# Problem statement
Output the full listing below exactly; the images stay out.

-- Material shown follows --

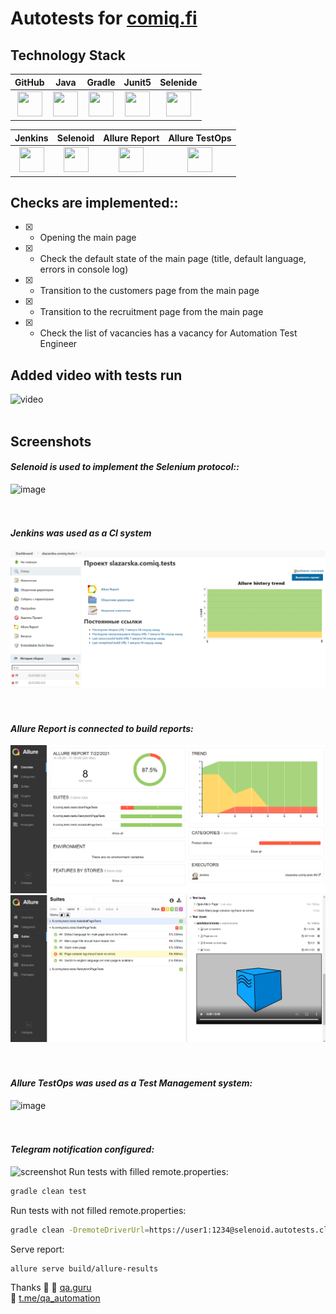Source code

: # Autotests for [comiq.fi](https://comiq.fi/)
## Technology Stack
| GitHub | Java | Gradle | Junit5 | Selenide |
|:----:|:----:|:------:|:------:|:--------:|
| <img src="src/test/resources/img/GitHub.svg" width="40" height="40"> | <img src="img/Java.svg" width="40" height="40"> | <img src="img/Gradle.svg" width="40" height="40"> | <img src="img/JUnit5.svg" width="40" height="40"> | <img src="img/Selenide.svg" width="40" height="40"> |

| Jenkins | Selenoid | Allure Report | Allure TestOps | 
|:--------:|:-------------:|:---------:|:-------:|
| <img src="img/Jenkins.svg" width="40" height="40"> | <img src="img/Selenoid.svg" width="40" height="40"> | <img src="img/Allure_Report.svg" width="40" height="40"> | <img src="img/Allure_EE.svg" width="40" height="40"> 

## Checks are implemented::

- [X] - Opening the main page
- [X] - Check the default state of the main page (title, default language, errors in console log)
- [X] - Transition to the customers page from the main page
- [X] - Transition to the recruitment page from the main page
- [X] - Check the list of vacancies has a vacancy for Automation Test Engineer

## Added video with tests run 
![video](https://github.com/slazarska/comiq-tests/blob/master/src/test/resources/video/checkAQAtest.gif)
<br><br>
## Screenshots
#### *Selenoid is used to implement the Selenium protocol::*
![image]()
<br />
<br />
<br />
#### *Jenkins was used as a CI system*
![image](https://github.com/slazarska/comiq-tests/blob/master/src/test/resources/img/jenkins.png)
<br />
<br />
<br />
#### *Allure Report is connected to build reports:*
![image](https://github.com/slazarska/comiq-tests/blob/master/src/test/resources/img/allure00.png)
![image](https://github.com/slazarska/comiq-tests/blob/master/src/test/resources/img/allure01.png)
<br />
<br />
<br />
#### *Allure TestOps was used as a Test Management system:*
![image]()
<br />
<br />
<br />
#### *Telegram notification configured:*
![screenshot]()
Run tests with filled remote.properties:
```bash
gradle clean test
```

Run tests with not filled remote.properties:
```bash
gradle clean -DremoteDriverUrl=https://user1:1234@selenoid.autotests.cloud/wd/hub/ -DvideoStorage=https://selenoid.autotests.cloud/video/ -Dthreads=1 test
```

Serve report:
```bash
allure serve build/allure-results
```

Thanks :pray:
:purple_heart: <a target="_blank" href="https://qa.guru">qa.guru</a><br/>
:purple_heart: <a target="_blank" href="https://t.me/qa_automation">t.me/qa_automation</a>


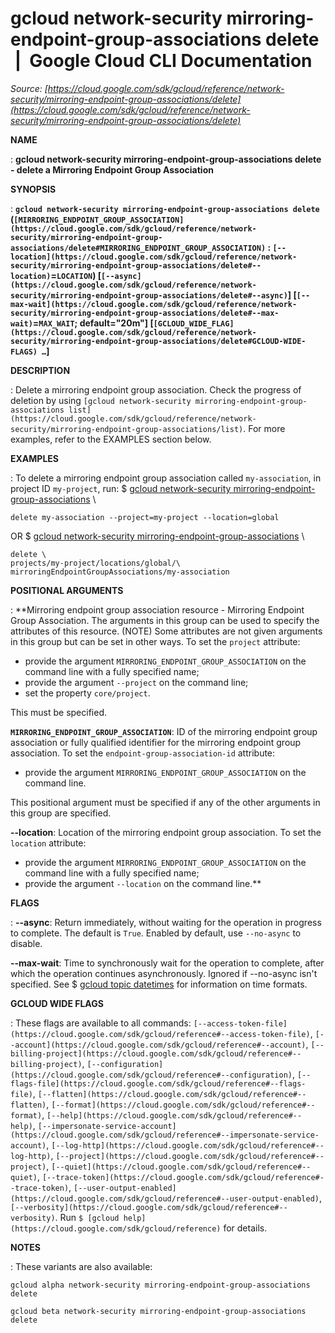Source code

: # gcloud network-security mirroring-endpoint-group-associations delete  |  Google Cloud CLI Documentation

*Source: [https://cloud.google.com/sdk/gcloud/reference/network-security/mirroring-endpoint-group-associations/delete](https://cloud.google.com/sdk/gcloud/reference/network-security/mirroring-endpoint-group-associations/delete)*

**NAME**

: **gcloud network-security mirroring-endpoint-group-associations delete - delete a Mirroring Endpoint Group Association**

**SYNOPSIS**

: **`gcloud network-security mirroring-endpoint-group-associations delete` (`[MIRRORING_ENDPOINT_GROUP_ASSOCIATION](https://cloud.google.com/sdk/gcloud/reference/network-security/mirroring-endpoint-group-associations/delete#MIRRORING_ENDPOINT_GROUP_ASSOCIATION)` : `[--location](https://cloud.google.com/sdk/gcloud/reference/network-security/mirroring-endpoint-group-associations/delete#--location)`=`LOCATION`) [`[--async](https://cloud.google.com/sdk/gcloud/reference/network-security/mirroring-endpoint-group-associations/delete#--async)`] [`[--max-wait](https://cloud.google.com/sdk/gcloud/reference/network-security/mirroring-endpoint-group-associations/delete#--max-wait)`=`MAX_WAIT`; default="20m"] [`[GCLOUD_WIDE_FLAG](https://cloud.google.com/sdk/gcloud/reference/network-security/mirroring-endpoint-group-associations/delete#GCLOUD-WIDE-FLAGS) …`]**

**DESCRIPTION**

: Delete a mirroring endpoint group association. Check the progress of deletion by
using `[gcloud
network-security mirroring-endpoint-group-associations list](https://cloud.google.com/sdk/gcloud/reference/network-security/mirroring-endpoint-group-associations/list)`.
For more examples, refer to the EXAMPLES section below.

**EXAMPLES**

: To delete a mirroring endpoint group association called
`my-association`, in project ID `my-project`, run:
$ [gcloud
network-security mirroring-endpoint-group-associations](https://cloud.google.com/sdk/gcloud/reference/network-security/mirroring-endpoint-group-associations) \
```
delete my-association --project=my-project --location=global
```

OR
$ [gcloud
network-security mirroring-endpoint-group-associations](https://cloud.google.com/sdk/gcloud/reference/network-security/mirroring-endpoint-group-associations) \
```
delete \
projects/my-project/locations/global/\
mirroringEndpointGroupAssociations/my-association
```

**POSITIONAL ARGUMENTS**

: **Mirroring endpoint group association resource - Mirroring Endpoint Group
Association. The arguments in this group can be used to specify the attributes
of this resource. (NOTE) Some attributes are not given arguments in this group
but can be set in other ways.
To set the `project` attribute:

- provide the argument `MIRRORING_ENDPOINT_GROUP_ASSOCIATION` on the
command line with a fully specified name;
- provide the argument `--project` on the command line;
- set the property `core/project`.

This must be specified.

**`MIRRORING_ENDPOINT_GROUP_ASSOCIATION`**:
ID of the mirroring endpoint group association or fully qualified identifier for
the mirroring endpoint group association.
To set the `endpoint-group-association-id` attribute:

- provide the argument `MIRRORING_ENDPOINT_GROUP_ASSOCIATION` on the
command line.

This positional argument must be specified if any of the other arguments in this
group are specified.

**--location**:
Location of the mirroring endpoint group association.
To set the `location` attribute:

- provide the argument `MIRRORING_ENDPOINT_GROUP_ASSOCIATION` on the
command line with a fully specified name;
- provide the argument `--location` on the command line.**

**FLAGS**

: **--async**:
Return immediately, without waiting for the operation in progress to complete.
The default is `True`. Enabled by default, use
`--no-async` to disable.

**--max-wait**:
Time to synchronously wait for the operation to complete, after which the
operation continues asynchronously. Ignored if --no-async isn't specified. See $
[gcloud topic datetimes](https://cloud.google.com/sdk/gcloud/reference/topic/datetimes) for
information on time formats.

**GCLOUD WIDE FLAGS**

: These flags are available to all commands: `[--access-token-file](https://cloud.google.com/sdk/gcloud/reference#--access-token-file)`,
`[--account](https://cloud.google.com/sdk/gcloud/reference#--account)`, `[--billing-project](https://cloud.google.com/sdk/gcloud/reference#--billing-project)`,
`[--configuration](https://cloud.google.com/sdk/gcloud/reference#--configuration)`,
`[--flags-file](https://cloud.google.com/sdk/gcloud/reference#--flags-file)`,
`[--flatten](https://cloud.google.com/sdk/gcloud/reference#--flatten)`, `[--format](https://cloud.google.com/sdk/gcloud/reference#--format)`, `[--help](https://cloud.google.com/sdk/gcloud/reference#--help)`, `[--impersonate-service-account](https://cloud.google.com/sdk/gcloud/reference#--impersonate-service-account)`,
`[--log-http](https://cloud.google.com/sdk/gcloud/reference#--log-http)`,
`[--project](https://cloud.google.com/sdk/gcloud/reference#--project)`, `[--quiet](https://cloud.google.com/sdk/gcloud/reference#--quiet)`, `[--trace-token](https://cloud.google.com/sdk/gcloud/reference#--trace-token)`, `[--user-output-enabled](https://cloud.google.com/sdk/gcloud/reference#--user-output-enabled)`,
`[--verbosity](https://cloud.google.com/sdk/gcloud/reference#--verbosity)`.
Run `$ [gcloud help](https://cloud.google.com/sdk/gcloud/reference)` for details.

**NOTES**

: These variants are also available:

```
gcloud alpha network-security mirroring-endpoint-group-associations delete
```

```
gcloud beta network-security mirroring-endpoint-group-associations delete
```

-- Material shown concluded --

# Response to this task
Source code

: # Autotests for [comiq.fi](https://comiq.fi/)
## Technology Stack
| GitHub | Java | Gradle | Junit5 | Selenide |
|:----:|:----:|:------:|:------:|:--------:|
| <img src="src/test/resources/img/GitHub.svg" width="40" height="40"> | <img src="img/Java.svg" width="40" height="40"> | <img src="img/Gradle.svg" width="40" height="40"> | <img src="img/JUnit5.svg" width="40" height="40"> | <img src="img/Selenide.svg" width="40" height="40"> |

| Jenkins | Selenoid | Allure Report | Allure TestOps | 
|:--------:|:-------------:|:---------:|:-------:|
| <img src="img/Jenkins.svg" width="40" height="40"> | <img src="img/Selenoid.svg" width="40" height="40"> | <img src="img/Allure_Report.svg" width="40" height="40"> | <img src="img/Allure_EE.svg" width="40" height="40"> 

## Checks are implemented::

- [X] - Opening the main page
- [X] - Check the default state of the main page (title, default language, errors in console log)
- [X] - Transition to the customers page from the main page
- [X] - Transition to the recruitment page from the main page
- [X] - Check the list of vacancies has a vacancy for Automation Test Engineer

## Added video with tests run 
![video](https://github.com/slazarska/comiq-tests/blob/master/src/test/resources/video/checkAQAtest.gif)
<br><br>
## Screenshots
#### *Selenoid is used to implement the Selenium protocol::*
![image]()
<br />
<br />
<br />
#### *Jenkins was used as a CI system*
![image](https://github.com/slazarska/comiq-tests/blob/master/src/test/resources/img/jenkins.png)
<br />
<br />
<br />
#### *Allure Report is connected to build reports:*
![image](https://github.com/slazarska/comiq-tests/blob/master/src/test/resources/img/allure00.png)
![image](https://github.com/slazarska/comiq-tests/blob/master/src/test/resources/img/allure01.png)
<br />
<br />
<br />
#### *Allure TestOps was used as a Test Management system:*
![image]()
<br />
<br />
<br />
#### *Telegram notification configured:*
![screenshot]()
Run tests with filled remote.properties:
```bash
gradle clean test
```

Run tests with not filled remote.properties:
```bash
gradle clean -DremoteDriverUrl=https://user1:1234@selenoid.autotests.cloud/wd/hub/ -DvideoStorage=https://selenoid.autotests.cloud/video/ -Dthreads=1 test
```

Serve report:
```bash
allure serve build/allure-results
```

Thanks :pray:
:purple_heart: <a target="_blank" href="https://qa.guru">qa.guru</a><br/>
:purple_heart: <a target="_blank" href="https://t.me/qa_automation">t.me/qa_automation</a>


Source code

: # gcloud network-security mirroring-endpoint-group-associations delete  |  Google Cloud CLI Documentation

*Source: [https://cloud.google.com/sdk/gcloud/reference/network-security/mirroring-endpoint-group-associations/delete](https://cloud.google.com/sdk/gcloud/reference/network-security/mirroring-endpoint-group-associations/delete)*

**NAME**

: **gcloud network-security mirroring-endpoint-group-associations delete - delete a Mirroring Endpoint Group Association**

**SYNOPSIS**

: **`gcloud network-security mirroring-endpoint-group-associations delete` (`[MIRRORING_ENDPOINT_GROUP_ASSOCIATION](https://cloud.google.com/sdk/gcloud/reference/network-security/mirroring-endpoint-group-associations/delete#MIRRORING_ENDPOINT_GROUP_ASSOCIATION)` : `[--location](https://cloud.google.com/sdk/gcloud/reference/network-security/mirroring-endpoint-group-associations/delete#--location)`=`LOCATION`) [`[--async](https://cloud.google.com/sdk/gcloud/reference/network-security/mirroring-endpoint-group-associations/delete#--async)`] [`[--max-wait](https://cloud.google.com/sdk/gcloud/reference/network-security/mirroring-endpoint-group-associations/delete#--max-wait)`=`MAX_WAIT`; default="20m"] [`[GCLOUD_WIDE_FLAG](https://cloud.google.com/sdk/gcloud/reference/network-security/mirroring-endpoint-group-associations/delete#GCLOUD-WIDE-FLAGS) …`]**

**DESCRIPTION**

: Delete a mirroring endpoint group association. Check the progress of deletion by
using `[gcloud
network-security mirroring-endpoint-group-associations list](https://cloud.google.com/sdk/gcloud/reference/network-security/mirroring-endpoint-group-associations/list)`.
For more examples, refer to the EXAMPLES section below.

**EXAMPLES**

: To delete a mirroring endpoint group association called
`my-association`, in project ID `my-project`, run:
$ [gcloud
network-security mirroring-endpoint-group-associations](https://cloud.google.com/sdk/gcloud/reference/network-security/mirroring-endpoint-group-associations) \
```
delete my-association --project=my-project --location=global
```

OR
$ [gcloud
network-security mirroring-endpoint-group-associations](https://cloud.google.com/sdk/gcloud/reference/network-security/mirroring-endpoint-group-associations) \
```
delete \
projects/my-project/locations/global/\
mirroringEndpointGroupAssociations/my-association
```

**POSITIONAL ARGUMENTS**

: **Mirroring endpoint group association resource - Mirroring Endpoint Group
Association. The arguments in this group can be used to specify the attributes
of this resource. (NOTE) Some attributes are not given arguments in this group
but can be set in other ways.
To set the `project` attribute:

- provide the argument `MIRRORING_ENDPOINT_GROUP_ASSOCIATION` on the
command line with a fully specified name;
- provide the argument `--project` on the command line;
- set the property `core/project`.

This must be specified.

**`MIRRORING_ENDPOINT_GROUP_ASSOCIATION`**:
ID of the mirroring endpoint group association or fully qualified identifier for
the mirroring endpoint group association.
To set the `endpoint-group-association-id` attribute:

- provide the argument `MIRRORING_ENDPOINT_GROUP_ASSOCIATION` on the
command line.

This positional argument must be specified if any of the other arguments in this
group are specified.

**--location**:
Location of the mirroring endpoint group association.
To set the `location` attribute:

- provide the argument `MIRRORING_ENDPOINT_GROUP_ASSOCIATION` on the
command line with a fully specified name;
- provide the argument `--location` on the command line.**

**FLAGS**

: **--async**:
Return immediately, without waiting for the operation in progress to complete.
The default is `True`. Enabled by default, use
`--no-async` to disable.

**--max-wait**:
Time to synchronously wait for the operation to complete, after which the
operation continues asynchronously. Ignored if --no-async isn't specified. See $
[gcloud topic datetimes](https://cloud.google.com/sdk/gcloud/reference/topic/datetimes) for
information on time formats.

**GCLOUD WIDE FLAGS**

: These flags are available to all commands: `[--access-token-file](https://cloud.google.com/sdk/gcloud/reference#--access-token-file)`,
`[--account](https://cloud.google.com/sdk/gcloud/reference#--account)`, `[--billing-project](https://cloud.google.com/sdk/gcloud/reference#--billing-project)`,
`[--configuration](https://cloud.google.com/sdk/gcloud/reference#--configuration)`,
`[--flags-file](https://cloud.google.com/sdk/gcloud/reference#--flags-file)`,
`[--flatten](https://cloud.google.com/sdk/gcloud/reference#--flatten)`, `[--format](https://cloud.google.com/sdk/gcloud/reference#--format)`, `[--help](https://cloud.google.com/sdk/gcloud/reference#--help)`, `[--impersonate-service-account](https://cloud.google.com/sdk/gcloud/reference#--impersonate-service-account)`,
`[--log-http](https://cloud.google.com/sdk/gcloud/reference#--log-http)`,
`[--project](https://cloud.google.com/sdk/gcloud/reference#--project)`, `[--quiet](https://cloud.google.com/sdk/gcloud/reference#--quiet)`, `[--trace-token](https://cloud.google.com/sdk/gcloud/reference#--trace-token)`, `[--user-output-enabled](https://cloud.google.com/sdk/gcloud/reference#--user-output-enabled)`,
`[--verbosity](https://cloud.google.com/sdk/gcloud/reference#--verbosity)`.
Run `$ [gcloud help](https://cloud.google.com/sdk/gcloud/reference)` for details.

**NOTES**

: These variants are also available:

```
gcloud alpha network-security mirroring-endpoint-group-associations delete
```

```
gcloud beta network-security mirroring-endpoint-group-associations delete
```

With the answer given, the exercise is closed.